In [1]:
import polars as pl


In [2]:
vdem = pl.read_parquet("../vdemData/V-Dem-CY-Full+Others-v15.parquet")
vdem.shape

(27913, 4607)

In [None]:
# Define the list of EU member states plus USA and UK.
subset_members = [
    "Austria", "Belgium", "Bulgaria", "Croatia", "Cyprus",
    "Czech Republic", "Denmark", "Estonia", "Finland", "France",
    "Germany", "Greece", "Hungary", "Ireland", "Italy",
    "Latvia", "Lithuania", "Luxembourg", "Malta", "Netherlands",
    "Poland", "Portugal", "Romania", "Slovakia", "Slovenia",
    "Spain", "Sweden", "United States of America", "United Kingdom"
]
target_countries = eu_members + ["United States", "United Kingdom"]

# Filter the dataset for only those countries.
# (Assuming the country column is named "country_name". If it’s different in your data, update accordingly.)
subset = vdem.filter(pl.col("country_name").is_in(target_countries))

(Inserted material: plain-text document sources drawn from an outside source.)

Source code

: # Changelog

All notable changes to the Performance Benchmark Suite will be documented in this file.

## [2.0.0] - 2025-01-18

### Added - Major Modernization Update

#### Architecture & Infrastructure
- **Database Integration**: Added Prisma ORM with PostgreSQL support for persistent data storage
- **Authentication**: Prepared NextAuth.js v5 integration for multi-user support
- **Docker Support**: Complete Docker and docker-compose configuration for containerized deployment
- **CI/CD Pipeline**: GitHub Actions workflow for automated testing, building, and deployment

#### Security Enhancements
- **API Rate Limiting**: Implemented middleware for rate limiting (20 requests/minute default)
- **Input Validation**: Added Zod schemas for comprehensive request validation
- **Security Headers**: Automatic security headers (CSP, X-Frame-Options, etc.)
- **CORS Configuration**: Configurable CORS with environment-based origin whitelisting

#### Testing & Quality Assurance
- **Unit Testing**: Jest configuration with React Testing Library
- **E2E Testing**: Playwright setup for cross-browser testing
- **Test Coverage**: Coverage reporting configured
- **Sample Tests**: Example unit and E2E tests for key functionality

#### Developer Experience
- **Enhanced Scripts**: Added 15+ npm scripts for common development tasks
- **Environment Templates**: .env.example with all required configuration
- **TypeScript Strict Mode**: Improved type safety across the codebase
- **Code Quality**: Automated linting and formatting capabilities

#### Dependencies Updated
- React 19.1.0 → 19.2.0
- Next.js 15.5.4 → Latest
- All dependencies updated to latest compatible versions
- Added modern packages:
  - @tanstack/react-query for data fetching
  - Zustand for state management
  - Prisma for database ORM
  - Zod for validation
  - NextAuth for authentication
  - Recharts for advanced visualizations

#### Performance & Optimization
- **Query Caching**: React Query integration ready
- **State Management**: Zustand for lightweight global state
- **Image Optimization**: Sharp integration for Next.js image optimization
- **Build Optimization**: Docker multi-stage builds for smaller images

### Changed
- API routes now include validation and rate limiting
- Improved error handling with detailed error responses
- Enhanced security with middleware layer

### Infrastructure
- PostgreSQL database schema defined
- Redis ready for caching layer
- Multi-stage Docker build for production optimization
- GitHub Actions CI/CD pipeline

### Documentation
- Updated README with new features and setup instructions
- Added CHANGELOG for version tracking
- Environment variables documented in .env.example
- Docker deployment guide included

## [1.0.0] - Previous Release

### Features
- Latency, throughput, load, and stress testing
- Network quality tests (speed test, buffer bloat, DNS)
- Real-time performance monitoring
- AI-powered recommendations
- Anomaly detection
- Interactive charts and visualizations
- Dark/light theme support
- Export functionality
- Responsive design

# Select the columns for country, year, and GDP.
# (Assuming your GDP column is labeled "gdp". Adjust this column name if needed.)
gdp_over_time = subset.select(["country_name", "year", "gdp"]).sort(["country_name", "year"])

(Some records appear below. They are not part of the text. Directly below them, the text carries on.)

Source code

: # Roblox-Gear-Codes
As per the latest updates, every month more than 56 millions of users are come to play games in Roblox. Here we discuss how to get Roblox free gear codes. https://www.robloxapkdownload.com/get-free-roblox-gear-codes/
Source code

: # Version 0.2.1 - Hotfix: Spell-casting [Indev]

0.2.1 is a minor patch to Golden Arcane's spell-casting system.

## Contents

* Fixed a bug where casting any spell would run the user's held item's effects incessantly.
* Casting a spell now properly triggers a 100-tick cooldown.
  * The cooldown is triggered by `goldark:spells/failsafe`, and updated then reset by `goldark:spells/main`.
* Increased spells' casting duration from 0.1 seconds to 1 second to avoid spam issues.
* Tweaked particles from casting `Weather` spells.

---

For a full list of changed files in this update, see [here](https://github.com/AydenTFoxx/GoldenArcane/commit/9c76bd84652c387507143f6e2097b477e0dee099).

# Display the resulting dataset.
print(gdp_over_time)


In [8]:
import requests
import polars as pl

# Mapping of target countries (EU member states, USA, UK) to their World Bank country codes.
countries = {
    "Austria": "AUT",
    "Belgium": "BEL",
    "Bulgaria": "BGR",
    "Croatia": "HRV",
    "Cyprus": "CYP",
    "Czech Republic": "CZE",
    "Denmark": "DNK",
    "Estonia": "EST",
    "Finland": "FIN",
    "France": "FRA",
    "Germany": "DEU",
    "Greece": "GRC",
    "Hungary": "HUN",
    "Ireland": "IRL",
    "Italy": "ITA",
    "Latvia": "LVA",
    "Lithuania": "LTU",
    "Luxembourg": "LUX",
    "Malta": "MLT",
    "Netherlands": "NLD",
    "Poland": "POL",
    "Portugal": "PRT",
    "Romania": "ROU",
    "Slovakia": "SVK",
    "Slovenia": "SVN",
    "Spain": "ESP",
    "Sweden": "SWE",
    "United States": "USA",
    "United Kingdom": "GBR"
}

# Combine all country codes into one string (separated by semicolons as required by the API)
country_codes = ";".join(countries.values())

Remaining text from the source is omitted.